[[ Task material open ]]

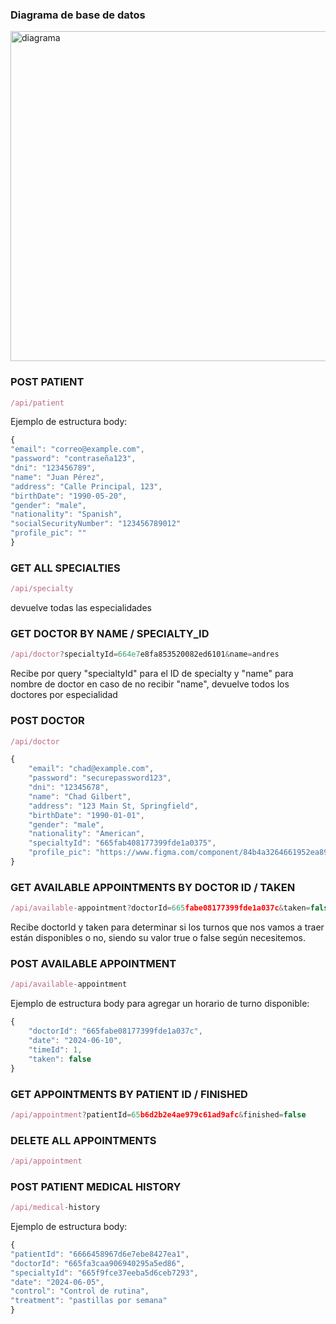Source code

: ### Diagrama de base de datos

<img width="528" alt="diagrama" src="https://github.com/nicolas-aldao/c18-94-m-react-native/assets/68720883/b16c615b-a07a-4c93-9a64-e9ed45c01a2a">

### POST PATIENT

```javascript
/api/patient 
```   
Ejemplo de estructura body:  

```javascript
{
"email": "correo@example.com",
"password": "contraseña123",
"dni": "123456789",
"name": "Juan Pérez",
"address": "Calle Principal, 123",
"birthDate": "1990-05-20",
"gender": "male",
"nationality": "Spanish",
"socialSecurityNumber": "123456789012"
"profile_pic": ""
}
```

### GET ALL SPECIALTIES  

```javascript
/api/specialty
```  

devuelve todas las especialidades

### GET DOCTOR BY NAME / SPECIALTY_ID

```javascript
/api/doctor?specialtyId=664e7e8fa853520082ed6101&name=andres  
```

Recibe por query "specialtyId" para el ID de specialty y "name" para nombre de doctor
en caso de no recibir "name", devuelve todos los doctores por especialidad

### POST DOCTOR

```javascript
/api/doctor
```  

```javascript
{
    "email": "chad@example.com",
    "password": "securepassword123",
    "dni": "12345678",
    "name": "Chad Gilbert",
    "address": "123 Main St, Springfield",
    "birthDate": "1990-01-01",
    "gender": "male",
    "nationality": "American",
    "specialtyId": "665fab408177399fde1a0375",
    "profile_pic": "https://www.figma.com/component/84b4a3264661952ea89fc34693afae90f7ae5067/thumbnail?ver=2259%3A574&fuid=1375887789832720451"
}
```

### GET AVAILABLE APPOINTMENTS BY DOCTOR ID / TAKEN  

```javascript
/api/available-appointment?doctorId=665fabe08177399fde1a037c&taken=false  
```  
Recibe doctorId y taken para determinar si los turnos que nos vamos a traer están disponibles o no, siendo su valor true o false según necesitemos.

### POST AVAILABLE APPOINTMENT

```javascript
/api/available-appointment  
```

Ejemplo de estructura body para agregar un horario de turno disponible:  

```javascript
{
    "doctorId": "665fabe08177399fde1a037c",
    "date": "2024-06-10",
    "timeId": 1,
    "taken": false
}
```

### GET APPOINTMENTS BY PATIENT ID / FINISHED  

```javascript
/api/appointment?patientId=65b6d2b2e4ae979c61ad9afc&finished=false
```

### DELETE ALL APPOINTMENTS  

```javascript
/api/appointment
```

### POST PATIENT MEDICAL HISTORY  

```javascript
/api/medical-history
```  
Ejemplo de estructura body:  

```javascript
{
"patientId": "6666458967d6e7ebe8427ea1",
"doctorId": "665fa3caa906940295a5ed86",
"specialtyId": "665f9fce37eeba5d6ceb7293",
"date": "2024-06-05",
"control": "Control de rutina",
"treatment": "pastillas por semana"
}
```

[[ Task material closed ]]
[[ Task material open ]]

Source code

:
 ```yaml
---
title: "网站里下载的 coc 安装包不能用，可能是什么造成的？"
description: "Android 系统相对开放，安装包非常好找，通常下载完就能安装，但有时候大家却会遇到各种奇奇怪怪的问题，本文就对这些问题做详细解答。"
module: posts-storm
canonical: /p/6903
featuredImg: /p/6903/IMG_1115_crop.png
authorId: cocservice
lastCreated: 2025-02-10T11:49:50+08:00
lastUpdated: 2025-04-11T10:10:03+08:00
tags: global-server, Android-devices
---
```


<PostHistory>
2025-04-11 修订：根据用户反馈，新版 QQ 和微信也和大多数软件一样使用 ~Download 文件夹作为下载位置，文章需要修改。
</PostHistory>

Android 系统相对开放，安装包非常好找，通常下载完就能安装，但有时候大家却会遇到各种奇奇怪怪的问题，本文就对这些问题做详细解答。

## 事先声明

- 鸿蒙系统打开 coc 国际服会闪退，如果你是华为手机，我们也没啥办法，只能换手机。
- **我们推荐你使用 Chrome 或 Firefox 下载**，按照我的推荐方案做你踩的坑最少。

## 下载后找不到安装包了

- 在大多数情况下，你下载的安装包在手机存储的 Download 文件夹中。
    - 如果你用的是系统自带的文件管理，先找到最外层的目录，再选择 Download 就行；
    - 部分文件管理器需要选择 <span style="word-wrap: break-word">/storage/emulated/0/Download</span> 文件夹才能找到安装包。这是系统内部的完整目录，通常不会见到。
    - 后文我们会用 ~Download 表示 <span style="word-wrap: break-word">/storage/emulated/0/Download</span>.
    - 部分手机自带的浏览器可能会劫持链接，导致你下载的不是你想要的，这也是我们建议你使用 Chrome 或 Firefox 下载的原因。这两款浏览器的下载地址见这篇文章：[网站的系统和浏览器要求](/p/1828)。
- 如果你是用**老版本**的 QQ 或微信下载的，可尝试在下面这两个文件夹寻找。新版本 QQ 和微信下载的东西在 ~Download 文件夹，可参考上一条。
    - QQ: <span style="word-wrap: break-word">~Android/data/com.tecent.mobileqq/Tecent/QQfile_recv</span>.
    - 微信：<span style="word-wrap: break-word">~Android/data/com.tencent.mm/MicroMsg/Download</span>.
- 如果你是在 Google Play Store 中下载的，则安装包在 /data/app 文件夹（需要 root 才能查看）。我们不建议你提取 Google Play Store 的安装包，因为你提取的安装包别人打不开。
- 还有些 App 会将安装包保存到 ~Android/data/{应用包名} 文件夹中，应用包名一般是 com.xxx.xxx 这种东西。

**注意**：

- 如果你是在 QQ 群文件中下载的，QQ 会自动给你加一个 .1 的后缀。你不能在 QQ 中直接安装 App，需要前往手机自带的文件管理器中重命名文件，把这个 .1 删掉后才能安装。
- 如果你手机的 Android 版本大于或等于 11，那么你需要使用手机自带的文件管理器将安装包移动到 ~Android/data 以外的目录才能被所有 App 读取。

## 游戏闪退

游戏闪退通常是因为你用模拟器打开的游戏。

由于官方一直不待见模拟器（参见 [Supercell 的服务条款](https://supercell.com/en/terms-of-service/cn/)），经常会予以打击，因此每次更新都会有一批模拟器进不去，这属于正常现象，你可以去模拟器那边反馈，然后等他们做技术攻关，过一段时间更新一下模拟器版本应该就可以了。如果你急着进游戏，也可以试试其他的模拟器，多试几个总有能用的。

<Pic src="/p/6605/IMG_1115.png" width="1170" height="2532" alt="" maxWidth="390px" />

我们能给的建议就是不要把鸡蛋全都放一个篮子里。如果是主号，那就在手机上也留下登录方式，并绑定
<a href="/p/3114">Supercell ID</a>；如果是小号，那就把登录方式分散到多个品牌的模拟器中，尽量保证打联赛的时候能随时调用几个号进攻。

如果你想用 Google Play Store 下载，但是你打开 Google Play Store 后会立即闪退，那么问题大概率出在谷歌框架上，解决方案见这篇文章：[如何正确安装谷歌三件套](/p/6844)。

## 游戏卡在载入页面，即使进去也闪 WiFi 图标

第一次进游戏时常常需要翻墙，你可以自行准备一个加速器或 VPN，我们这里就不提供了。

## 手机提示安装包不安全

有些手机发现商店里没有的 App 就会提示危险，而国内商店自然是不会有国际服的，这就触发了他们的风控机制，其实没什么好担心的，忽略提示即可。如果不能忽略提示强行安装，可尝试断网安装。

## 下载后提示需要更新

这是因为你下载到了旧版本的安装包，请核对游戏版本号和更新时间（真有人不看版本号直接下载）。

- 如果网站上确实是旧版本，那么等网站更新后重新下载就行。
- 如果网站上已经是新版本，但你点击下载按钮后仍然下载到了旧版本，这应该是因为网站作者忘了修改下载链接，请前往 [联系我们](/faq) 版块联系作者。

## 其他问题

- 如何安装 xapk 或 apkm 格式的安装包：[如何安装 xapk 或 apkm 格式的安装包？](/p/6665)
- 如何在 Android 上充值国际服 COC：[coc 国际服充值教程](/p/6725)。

[[ Task material closed ]]
[[ Task material open ]]

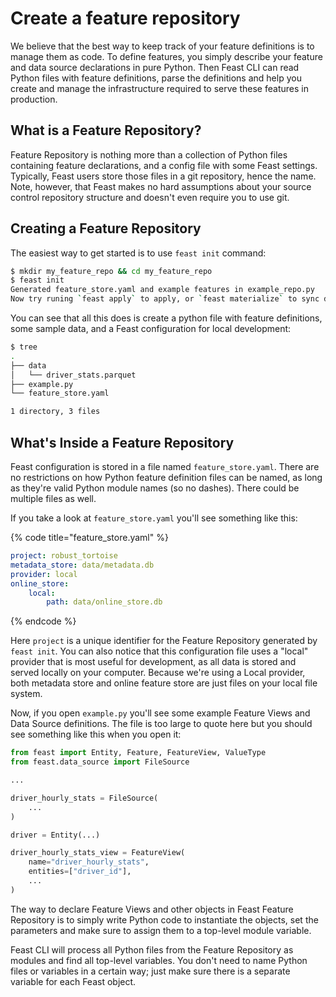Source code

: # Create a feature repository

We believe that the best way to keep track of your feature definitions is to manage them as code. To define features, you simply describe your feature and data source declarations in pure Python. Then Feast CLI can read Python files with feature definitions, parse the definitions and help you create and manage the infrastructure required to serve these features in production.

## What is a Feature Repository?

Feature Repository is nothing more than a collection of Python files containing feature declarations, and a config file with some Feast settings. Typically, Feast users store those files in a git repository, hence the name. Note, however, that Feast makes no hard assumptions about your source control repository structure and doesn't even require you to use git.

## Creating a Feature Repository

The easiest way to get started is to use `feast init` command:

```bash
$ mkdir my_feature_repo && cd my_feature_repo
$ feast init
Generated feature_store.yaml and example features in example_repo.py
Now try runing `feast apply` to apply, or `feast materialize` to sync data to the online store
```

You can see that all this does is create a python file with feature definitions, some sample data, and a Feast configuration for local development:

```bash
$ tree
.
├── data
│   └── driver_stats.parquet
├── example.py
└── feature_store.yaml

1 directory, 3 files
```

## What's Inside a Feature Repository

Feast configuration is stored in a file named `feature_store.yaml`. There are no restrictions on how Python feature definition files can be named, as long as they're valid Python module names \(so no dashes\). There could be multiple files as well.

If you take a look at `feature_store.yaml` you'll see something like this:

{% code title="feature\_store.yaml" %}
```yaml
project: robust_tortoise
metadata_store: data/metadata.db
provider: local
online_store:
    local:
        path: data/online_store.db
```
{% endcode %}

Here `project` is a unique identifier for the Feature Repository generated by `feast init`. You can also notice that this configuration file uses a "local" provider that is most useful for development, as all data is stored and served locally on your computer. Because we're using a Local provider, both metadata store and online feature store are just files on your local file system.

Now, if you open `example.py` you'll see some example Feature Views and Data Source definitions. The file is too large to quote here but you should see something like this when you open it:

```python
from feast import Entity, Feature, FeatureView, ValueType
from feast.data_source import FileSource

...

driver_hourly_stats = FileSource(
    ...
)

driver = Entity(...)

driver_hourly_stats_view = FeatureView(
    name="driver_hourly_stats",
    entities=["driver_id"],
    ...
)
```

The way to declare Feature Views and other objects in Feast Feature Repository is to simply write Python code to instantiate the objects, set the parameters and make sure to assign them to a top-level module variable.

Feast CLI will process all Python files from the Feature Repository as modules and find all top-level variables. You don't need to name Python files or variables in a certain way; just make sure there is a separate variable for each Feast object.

[[ Task material closed ]]

**Exercise requirements:**
Write out, from the lines above, only those from the line with "这是因为你下载到了旧版本的安" to the line with "- 如何在 Android", exactly as given, including the first and the last.

**Result for this task:**
这是因为你下载到了旧版本的安装包，请核对游戏版本号和更新时间（真有人不看版本号直接下载）。

- 如果网站上确实是旧版本，那么等网站更新后重新下载就行。
- 如果网站上已经是新版本，但你点击下载按钮后仍然下载到了旧版本，这应该是因为网站作者忘了修改下载链接，请前往 [联系我们](/faq) 版块联系作者。

## 其他问题

- 如何安装 xapk 或 apkm 格式的安装包：[如何安装 xapk 或 apkm 格式的安装包？](/p/6665)
- 如何在 Android 上充值国际服 COC：[coc 国际服充值教程](/p/6725)。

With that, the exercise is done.